Updated RHEL7 kernel. Now openibd.service fails to start. Do I have to re-load the driver again? Is there a way to just update and not completely reinstall? Or is there some other issue?

uname -r

3.10.0-1127.8.2.el7.x86_64

ofed_info -n

5.0-2.1.8.0

systemctl status openibd.service

● openibd.service - openibd - configure Mellanox devices

Loaded: loaded (/usr/lib/systemd/system/openibd.service; enabled; vendor preset: disabled)

Active: failed (Result: exit-code) since Wed 2020-05-20 08:58:32 EDT; 51min ago

Docs: file:/etc/infiniband/openib.conf

Process: 1681 ExecStart=/etc/init.d/openibd start bootid=%b (code=exited, status=2)

Main PID: 1681 (code=exited, status=2)

May 20 08:58:29 localhost.localdomain systemd[1]: Starting openibd - configure Mellanox devices…

May 20 08:58:31 hpcnode2 openibd[1681]: Module mlx4_en belong to kernel which is not a part of MLNX_OFED, skipping…[FAILED]

May 20 08:58:31 hpcnode2 openibd[1681]: Module mlx5_core belong to kernel which is not a part of MLNX_OFED, skipping…[FAILED]

May 20 08:58:31 hpcnode2 openibd[1681]: Module mlx5_ib belong to kernel which is not a part of MLNX_OFED, skipping…[FAILED]

May 20 08:58:31 hpcnode2 openibd[1681]: Module mlx5_fpga_tools does not exist, skipping…[FAILED]

May 20 08:58:32 hpcnode2 openibd[1681]: Loading HCA driver and Access Layer:[ OK ]

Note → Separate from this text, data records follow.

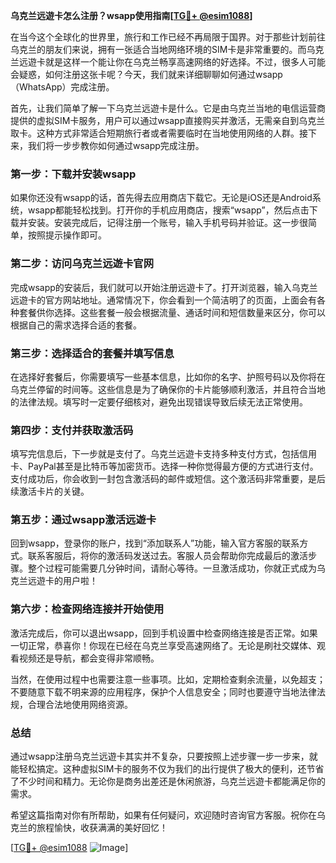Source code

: **乌克兰远遊卡怎么注册？wsapp使用指南[[TG💪+ @esim1088](https://t.me/s/esim1088)]**

在当今这个全球化的世界里，旅行和工作已经不再局限于国界。对于那些计划前往乌克兰的朋友们来说，拥有一张适合当地网络环境的SIM卡是非常重要的。而乌克兰远遊卡就是这样一个能让你在乌克兰畅享高速网络的好选择。不过，很多人可能会疑惑，如何注册这张卡呢？今天，我们就来详细聊聊如何通过wsapp（WhatsApp）完成注册。

首先，让我们简单了解一下乌克兰远遊卡是什么。它是由乌克兰当地的电信运营商提供的虚拟SIM卡服务，用户可以通过wsapp直接购买并激活，无需亲自到乌克兰取卡。这种方式非常适合短期旅行者或者需要临时在当地使用网络的人群。接下来，我们将一步步教你如何通过wsapp完成注册。

### 第一步：下载并安装wsapp

如果你还没有wsapp的话，首先得去应用商店下载它。无论是iOS还是Android系统，wsapp都能轻松找到。打开你的手机应用商店，搜索“wsapp”，然后点击下载并安装。安装完成后，记得注册一个账号，输入手机号码并验证。这一步很简单，按照提示操作即可。

### 第二步：访问乌克兰远遊卡官网

完成wsapp的安装后，我们就可以开始注册远遊卡了。打开浏览器，输入乌克兰远遊卡的官方网站地址。通常情况下，你会看到一个简洁明了的页面，上面会有各种套餐供你选择。这些套餐一般会根据流量、通话时间和短信数量来区分，你可以根据自己的需求选择合适的套餐。

### 第三步：选择适合的套餐并填写信息

在选择好套餐后，你需要填写一些基本信息，比如你的名字、护照号码以及你将在乌克兰停留的时间等。这些信息是为了确保你的卡片能够顺利激活，并且符合当地的法律法规。填写时一定要仔细核对，避免出现错误导致后续无法正常使用。

### 第四步：支付并获取激活码

填写完信息后，下一步就是支付了。乌克兰远遊卡支持多种支付方式，包括信用卡、PayPal甚至是比特币等加密货币。选择一种你觉得最方便的方式进行支付。支付成功后，你会收到一封包含激活码的邮件或短信。这个激活码非常重要，是后续激活卡片的关键。

### 第五步：通过wsapp激活远遊卡

回到wsapp，登录你的账户，找到“添加联系人”功能，输入官方客服的联系方式。联系客服后，将你的激活码发送过去。客服人员会帮助你完成最后的激活步骤。整个过程可能需要几分钟时间，请耐心等待。一旦激活成功，你就正式成为乌克兰远遊卡的用户啦！

### 第六步：检查网络连接并开始使用

激活完成后，你可以退出wsapp，回到手机设置中检查网络连接是否正常。如果一切正常，恭喜你！你现在已经在乌克兰享受高速网络了。无论是刷社交媒体、观看视频还是导航，都会变得非常顺畅。

当然，在使用过程中也需要注意一些事项。比如，定期检查剩余流量，以免超支；不要随意下载不明来源的应用程序，保护个人信息安全；同时也要遵守当地法律法规，合理合法地使用网络资源。

### 总结

通过wsapp注册乌克兰远遊卡其实并不复杂，只要按照上述步骤一步一步来，就能轻松搞定。这种虚拟SIM卡的服务不仅为我们的出行提供了极大的便利，还节省了不少时间和精力。无论你是商务出差还是休闲旅游，乌克兰远遊卡都能满足你的需求。

希望这篇指南对你有所帮助，如果有任何疑问，欢迎随时咨询官方客服。祝你在乌克兰的旅程愉快，收获满满的美好回忆！

[[TG💪+ @esim1088](https://t.me/s/esim1088) ![Image](https://i.postimg.cc/4NQfJmqS/Snipaste-2025-05-13-00-14-12.png)]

May 20 08:58:32 hpcnode2 systemd[1]: openibd.service: main process exited, code=exited, status=2/INVALIDARGUMENT

May 20 08:58:32 hpcnode2 systemd[1]: Failed to start openibd - configure Mellanox devices.

May 20 08:58:32 hpcnode2 systemd[1]: Unit openibd.service entered failed state.

May 20 08:58:32 hpcnode2 systemd[1]: openibd.service failed.

Hello Jeffery,

Thank you for posting your inquiry on the Mellanox Community.

Yes, you will need to run the ./mlnxofedinstall script with the --add-kernel-support option in order to rebuild the modules for your new kernel version.

The OFED install package consists of several source RPMs. The script rebuilds the source RPMs, and installs the newly created binary RPMs. The kernel module binaries are built, and placed in /lib/modules//updates/kernel/drivers/net/. Therefore, the modules compiled and installed with your old kernel will not be compatible with your new kernel - hence the ‘Module X belong to kernel which is not a part of MLNX_OFED’ output you’re seeing.

Best regards,

Mellanox Technical Support

Hi all,

We are also seeing this on the new 7.8 kernel. We opened a case for this. From documentation (https://docs.mellanox.com/m/view-rendered-page.action?abstractPageId=25146673) ‘On Redhat and SLES distributions with errata kernel installed there is no need to use the mlnx_add_kernel_support.sh script. The regular installation can be performed and weak-updates mechanism will create symbolic links to the MLNX_OFED kernel modules.’

This always worked for us on earlier releases/kernels. It seems there is a bug in the weak-update part of the install.

Thanks,

Kenneth